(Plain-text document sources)
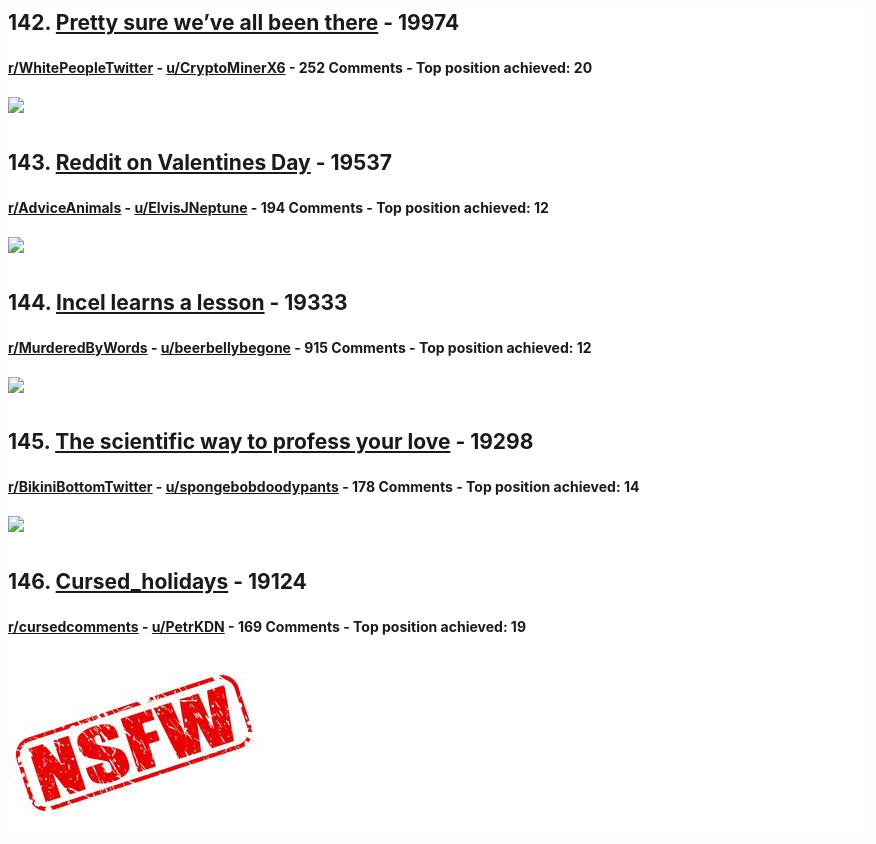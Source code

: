 ## 142. [Pretty sure we’ve all been there](http://reddit.com/r/WhitePeopleTwitter/comments/ljenyh/pretty_sure_weve_all_been_there/) - 19974
#### [r/WhitePeopleTwitter](http://reddit.com/r/WhitePeopleTwitter) - [u/CryptoMinerX6](http://reddit.com/u/CryptoMinerX6) - 252 Comments - Top position achieved: 20

<a href="https://i.redd.it/eg3ul6zanch61.jpg"><img src="https://b.thumbs.redditmedia.com/0zxbqsm9-SrkngG8W32eAQWm8olV5YOcRd7F1yIkyxQ.jpg"></img></a>

## 143. [Reddit on Valentines Day](http://reddit.com/r/AdviceAnimals/comments/ljtn7d/reddit_on_valentines_day/) - 19537
#### [r/AdviceAnimals](http://reddit.com/r/AdviceAnimals) - [u/ElvisJNeptune](http://reddit.com/u/ElvisJNeptune) - 194 Comments - Top position achieved: 12

<a href="https://i.imgur.com/4hBEZDX.jpg"><img src="https://b.thumbs.redditmedia.com/apj9Mo9bxwVqO8ZUjAx9V19m9fGofbjrrYy1LorX25Y.jpg"></img></a>

## 144. [Incel learns a lesson](http://reddit.com/r/MurderedByWords/comments/ljl0ki/incel_learns_a_lesson/) - 19333
#### [r/MurderedByWords](http://reddit.com/r/MurderedByWords) - [u/beerbellybegone](http://reddit.com/u/beerbellybegone) - 915 Comments - Top position achieved: 12

<a href="https://i.redd.it/nubmab9jqeh61.png"><img src="https://b.thumbs.redditmedia.com/3BYgR68kTeaTqIB0Sydv0LX5Yq0G2gVea5EPN0FlEtw.jpg"></img></a>

## 145. [The scientific way to profess your love](http://reddit.com/r/BikiniBottomTwitter/comments/ljvl8i/the_scientific_way_to_profess_your_love/) - 19298
#### [r/BikiniBottomTwitter](http://reddit.com/r/BikiniBottomTwitter) - [u/spongebobdoodypants](http://reddit.com/u/spongebobdoodypants) - 178 Comments - Top position achieved: 14

<a href="https://i.redd.it/giwzjk6mxhh61.jpg"><img src="https://b.thumbs.redditmedia.com/Cxgbjj1E1KpqOtNVdcdiBg48wW19qCvkzwQxteppGCY.jpg"></img></a>

## 146. [Cursed_holidays](http://reddit.com/r/cursedcomments/comments/ljkioh/cursed_holidays/) - 19124
#### [r/cursedcomments](http://reddit.com/r/cursedcomments) - [u/PetrKDN](http://reddit.com/u/PetrKDN) - 169 Comments - Top position achieved: 19

<a href="https://i.redd.it/rfheg5zzieh61.jpg"><img src="https://github.com/mgerb/top-of-reddit/raw/master/nsfw.jpg"></img></a>

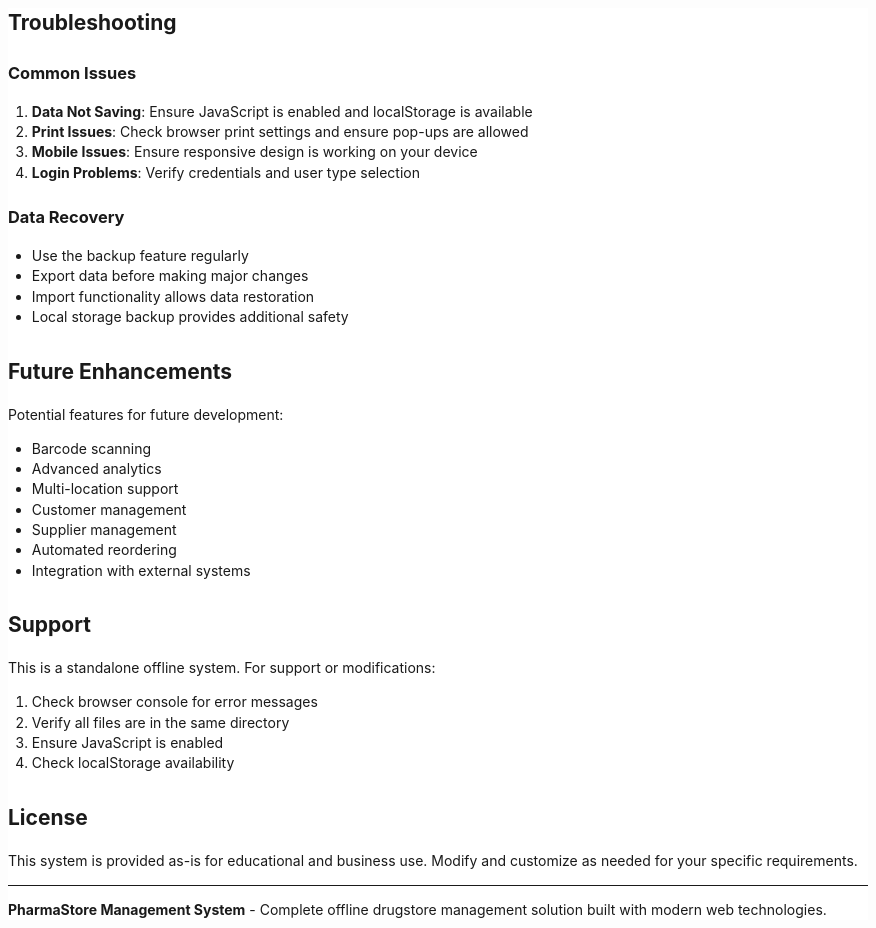 ## Troubleshooting

### Common Issues

1. **Data Not Saving**: Ensure JavaScript is enabled and localStorage is available
2. **Print Issues**: Check browser print settings and ensure pop-ups are allowed
3. **Mobile Issues**: Ensure responsive design is working on your device
4. **Login Problems**: Verify credentials and user type selection

### Data Recovery

- Use the backup feature regularly
- Export data before making major changes
- Import functionality allows data restoration
- Local storage backup provides additional safety

## Future Enhancements

Potential features for future development:
- Barcode scanning
- Advanced analytics
- Multi-location support
- Customer management
- Supplier management
- Automated reordering
- Integration with external systems

## Support

This is a standalone offline system. For support or modifications:
1. Check browser console for error messages
2. Verify all files are in the same directory
3. Ensure JavaScript is enabled
4. Check localStorage availability

## License

This system is provided as-is for educational and business use. Modify and customize as needed for your specific requirements.

---

**PharmaStore Management System** - Complete offline drugstore management solution built with modern web technologies.
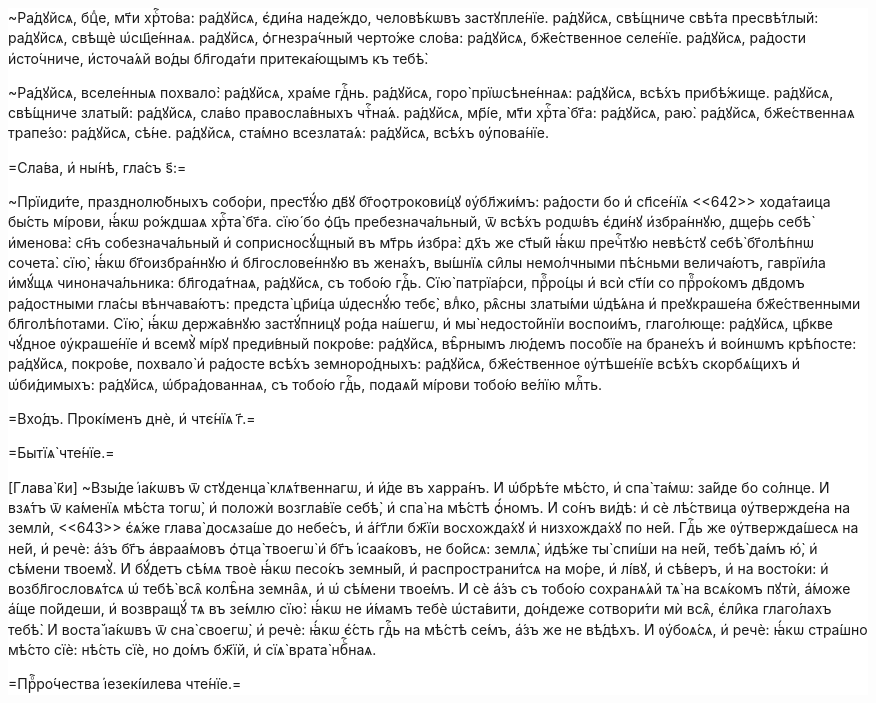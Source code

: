 ~Ра́дꙋйсѧ, бцⷣе, мт҃и хрⷭ҇то́ва: ра́дꙋйсѧ, є҆ди́на наде́ждо, человѣ́кѡвъ
застꙋпле́нїе. ра́дꙋйсѧ, свѣ́щниче свѣ́та пресвѣ́тлый: ра́дꙋйсѧ, свѣщѐ
ѡ҆сщ҃е́ннаѧ. ра́дꙋйсѧ, ѻ҆гнезра́чный черто́же сло́ва: ра́дꙋйсѧ, бж҃е́ственное
селе́нїе. ра́дꙋйсѧ, ра́дости и҆сто́чниче, и҆сточа́ѧй во́ды бл҃года́ти
притека́ющымъ къ тебѣ̀.

~Ра́дꙋйсѧ, вселе́нныѧ похвало̀: ра́дꙋйсѧ, хра́ме гдⷭ҇нь. ра́дꙋйсѧ, горо̀
прїѡсѣне́ннаѧ: ра́дꙋйсѧ, всѣ́хъ прибѣ́жище. ра́дꙋйсѧ, свѣ́щниче златы́й:
ра́дꙋйсѧ, сла́во правосла́вныхъ чтⷭ҇на́ѧ. ра́дꙋйсѧ, мр҃і́е, мт҃и хрⷭ҇та̀ бг҃а:
ра́дꙋйсѧ, раю̀. ра́дꙋйсѧ, бж҃е́ственнаѧ трапе́зо: ра́дꙋйсѧ, сѣ́не. ра́дꙋйсѧ,
ста́мно всезлата́ѧ: ра́дꙋйсѧ, всѣ́хъ ᲂу҆пова́нїе.

=Сла́ва, и҆ ны́нѣ, гла́съ ѕ҃:=

~Прїиди́те, празднолю́бныхъ собо́ри, прест҃ꙋ́ю дв҃ꙋ бг҃оѻтрокови́цꙋ
ᲂу҆бл҃жи́мъ: ра́дости бо и҆ сп҃се́нїѧ <<642>> хода́таица бы́сть мі́рови, ꙗ҆́кѡ
ро́ждшаѧ хрⷭ҇та̀ бг҃а. сїю́ бо ѻ҆ц҃ъ пребезнача́льный, ѿ всѣ́хъ родѡ́въ є҆ди́нꙋ
и҆збра́ннꙋю, дще́рь себѣ̀ и҆менова̀: сн҃ъ собезнача́льный и҆ соприсносꙋ́щный въ
мт҃рь и҆збра̀: дх҃ъ же ст҃ы́й ꙗ҆́кѡ пречⷭ҇тꙋю невѣ́стꙋ себѣ̀ бг҃олѣ́пнѡ сочета̀.
сїю̀, ꙗ҆́кѡ бг҃оизбра́ннꙋю и҆ бл҃гослове́ннꙋю въ жена́хъ, вы́шнїѧ си̑лы
немо́лчными пѣ́сньми велича́ютъ, гаврїи́ла и҆мꙋ́щѧ чинонача́льника:
бл҃года́тнаѧ, ра́дꙋйсѧ, съ тобо́ю гдⷭ҇ь. Сїю̀ патрїа́рси, прⷪ҇ро́цы и҆ всѝ
ст҃і́и со прⷪ҇ро́комъ дв҃домъ ра́достными гла́сы вѣнчава́ютъ: предста̀ цр҃и́ца
ѡ҆деснꙋ́ю тебє̀, влⷣко, рѧ̑сны златы́ми ѡ҆дѣ́ѧна и҆ преꙋкраше́на бж҃е́ственными
бл҃голѣ́потами. Сїю̀, ꙗ҆́кѡ держа́внꙋю застꙋ́пницꙋ ро́да на́шегѡ, и҆ мы̀
недосто́йнїи воспои́мъ, глаго́люще: ра́дꙋйсѧ, цр҃кве чꙋ́дное ᲂу҆краше́нїе и҆
всемꙋ̀ мі́рꙋ преди́вный покро́ве: ра́дꙋйсѧ, вѣ̑рнымъ лю́демъ посо́бїе на
бране́хъ и҆ во́инѡмъ крѣ́посте: ра́дꙋйсѧ, покро́ве, похвало̀ и҆ ра́досте всѣ́хъ
земноро́дныхъ: ра́дꙋйсѧ, бж҃е́ственное ᲂу҆тѣше́нїе всѣ́хъ скорбѧ́щихъ и҆
ѡ҆би́димыхъ: ра́дꙋйсѧ, ѡ҆бра́дованнаѧ, съ тобо́ю гдⷭ҇ь, подаѧ́й мі́рови тобо́ю
ве́лїю млⷭ҇ть.

=Вхо́дъ. Прокі́менъ днѐ, и҆ чтє́нїѧ г҃.=

=Бытїѧ̀ чте́нїе.=

[Глава̀ к҃и] ~Взы́де і҆а́кѡвъ ѿ стꙋденца̀ клѧ́твеннагѡ, и҆ и҆́де въ харра́нъ.
И҆ ѡ҆брѣ́те мѣ́сто, и҆ спа̀ та́мѡ: за́йде бо со́лнце. И҆ взѧ́тъ ѿ ка́менїѧ
мѣ́ста тогѡ̀, и҆ положѝ возгла́вїе себѣ̀, и҆ спа̀ на мѣ́стѣ ѻ҆́номъ. И҆ со́нъ
ви́дѣ: и҆ сѐ лѣ́ствица ᲂу҆твержде́на на землѝ, <<643>> є҆ѧ́же глава̀ досѧза́ше
до небе́съ, и҆ а҆́гг҃ли бж҃їи восхожда́хꙋ и҆ низхожда́хꙋ по не́й. Гдⷭ҇ь же
ᲂу҆твержда́шесѧ на не́й, и҆ речѐ: а҆́зъ бг҃ъ а҆враа́мовъ ѻ҆тца̀ твоегѡ̀ и҆ бг҃ъ
і҆саа́ковъ, не бо́йсѧ: землѧ̀, и҆дѣ́же ты̀ спи́ши на не́й, тебѣ̀ да́мъ ю҆̀, и҆
сѣ́мени твоемꙋ̀. И҆ бꙋ́детъ сѣ́мѧ твоѐ ꙗ҆́кѡ песо́къ земны́й, и҆
распространи́тсѧ на мо́ре, и҆ лі́вꙋ, и҆ сѣ́веръ, и҆ на восто́ки: и҆
возбл҃гословѧ́тсѧ ѡ҆ тебѣ̀ всѧ̑ колѣ̑на земна̑ѧ, и҆ ѡ҆ сѣ́мени твое́мъ. И҆ сѐ
а҆́зъ съ тобо́ю сохранѧ́ѧй тѧ̀ на всѧ́комъ пꙋтѝ, а҆́може а҆́ще по́йдеши, и҆
возвращꙋ́ тѧ въ зе́млю сїю̀: ꙗ҆́кѡ не и҆́мамъ тебѐ ѡ҆ста́вити, до́ндеже
сотвори́ти мѝ всѧ̑, є҆ли̑ка глаго́лахъ тебѣ̀. И҆ воста̀ і҆а́кѡвъ ѿ сна̀ своегѡ̀,
и҆ речѐ: ꙗ҆́кѡ є҆́сть гдⷭ҇ь на мѣ́стѣ се́мъ, а҆́зъ же не вѣ́дѣхъ. И҆ ᲂу҆боѧ́сѧ,
и҆ речѐ: ꙗ҆́кѡ стра́шно мѣ́сто сїѐ: нѣ́сть сїѐ, но до́мъ бж҃їй, и҆ сїѧ̀ врата̀
нбⷭ҇наѧ.

=Прⷪ҇ро́чества і҆езекі́илева чте́нїе.=
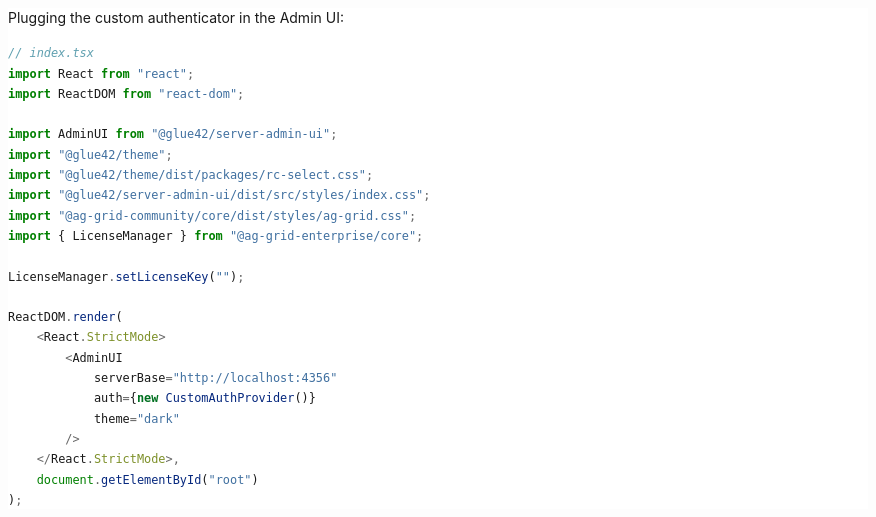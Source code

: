 Plugging the custom authenticator in the Admin UI:

```javascript
// index.tsx
import React from "react";
import ReactDOM from "react-dom";

import AdminUI from "@glue42/server-admin-ui";
import "@glue42/theme";
import "@glue42/theme/dist/packages/rc-select.css";
import "@glue42/server-admin-ui/dist/src/styles/index.css";
import "@ag-grid-community/core/dist/styles/ag-grid.css";
import { LicenseManager } from "@ag-grid-enterprise/core";

LicenseManager.setLicenseKey("");

ReactDOM.render(
    <React.StrictMode>
        <AdminUI
            serverBase="http://localhost:4356"
            auth={new CustomAuthProvider()}
            theme="dark"
        />
    </React.StrictMode>,
    document.getElementById("root")
);
```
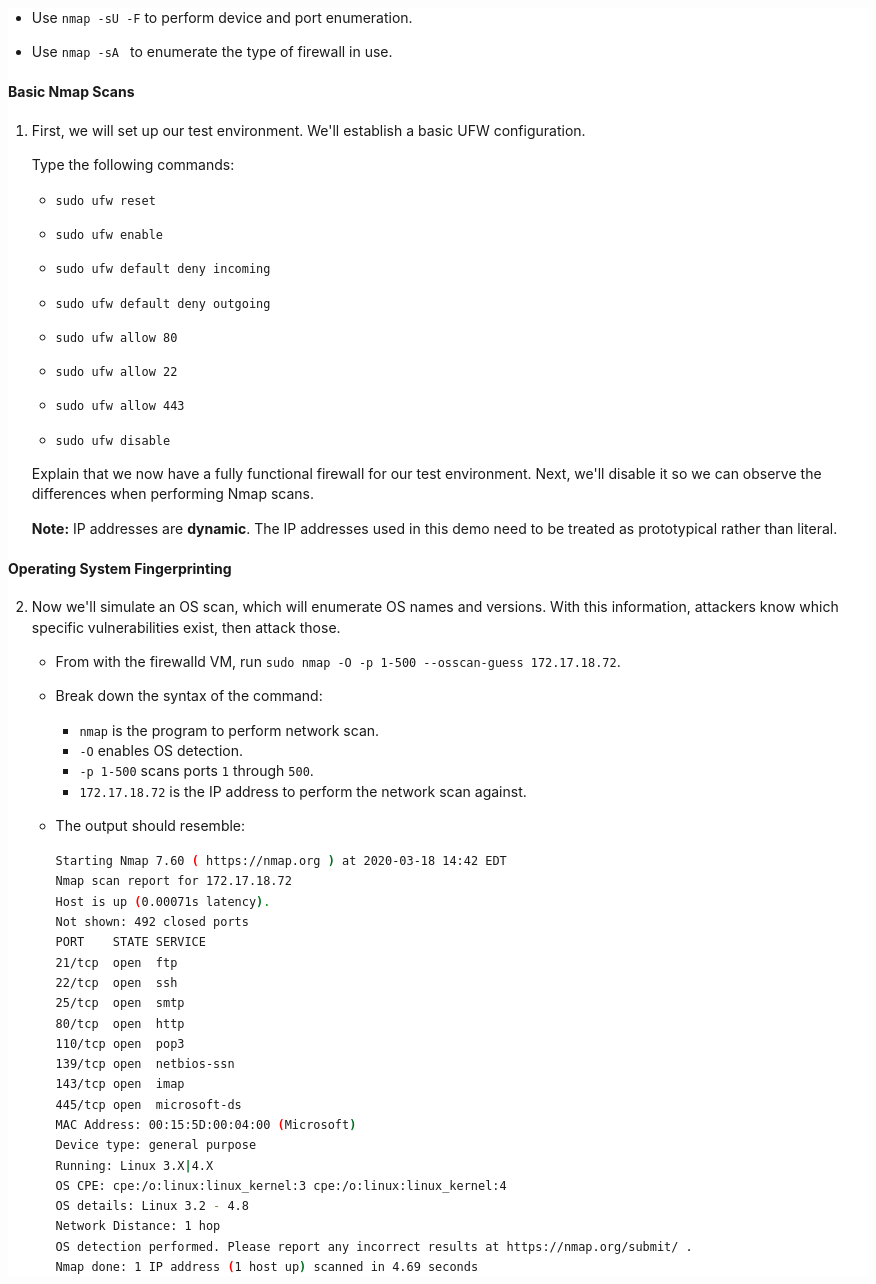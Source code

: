 - Use `nmap -sU -F` to perform device and port enumeration.

- Use `nmap -sA ` to enumerate the type of firewall in use.

#### Basic Nmap Scans

1. First, we will set up our test environment. We'll establish a basic UFW configuration.

   Type the following commands:

   - `sudo ufw reset`

   - `sudo ufw enable`

   - `sudo ufw default deny incoming`

   - `sudo ufw default deny outgoing`

   - `sudo ufw allow 80`

   - `sudo ufw allow 22`

   - `sudo ufw allow 443`

   - `sudo ufw disable`

   Explain that we now have a fully functional firewall for our test environment. Next, we'll disable it so we can observe the differences when performing Nmap scans.
   
     **Note:** IP addresses are **dynamic**. The IP addresses used in this demo need to be treated as prototypical rather than literal.

#### Operating System Fingerprinting

2. Now we'll simulate an OS scan, which will enumerate OS names and versions. With this information, attackers know which specific vulnerabilities exist, then attack those.

   - From with the firewalld VM, run `sudo nmap -O -p 1-500 --osscan-guess 172.17.18.72`.

   - Break down the syntax of the command:

      - `nmap` is the program to perform network scan.
      - `-O` enables OS detection.
      - `-p 1-500` scans ports `1` through `500`.
      - `172.17.18.72` is the IP address to perform the network scan against.

   - The output should resemble: 
      
      ```bash
      Starting Nmap 7.60 ( https://nmap.org ) at 2020-03-18 14:42 EDT
      Nmap scan report for 172.17.18.72
      Host is up (0.00071s latency).
      Not shown: 492 closed ports
      PORT    STATE SERVICE
      21/tcp  open  ftp
      22/tcp  open  ssh
      25/tcp  open  smtp
      80/tcp  open  http
      110/tcp open  pop3
      139/tcp open  netbios-ssn
      143/tcp open  imap
      445/tcp open  microsoft-ds
      MAC Address: 00:15:5D:00:04:00 (Microsoft)
      Device type: general purpose
      Running: Linux 3.X|4.X
      OS CPE: cpe:/o:linux:linux_kernel:3 cpe:/o:linux:linux_kernel:4
      OS details: Linux 3.2 - 4.8
      Network Distance: 1 hop
      OS detection performed. Please report any incorrect results at https://nmap.org/submit/ .
      Nmap done: 1 IP address (1 host up) scanned in 4.69 seconds
      ```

__TASK PROMPT__: Each line of the data that holds the word "detection" should be copied.

__TASK RESPONSE__:
      - `-O` enables OS detection.
      OS detection performed. Please report any incorrect results at https://nmap.org/submit/ .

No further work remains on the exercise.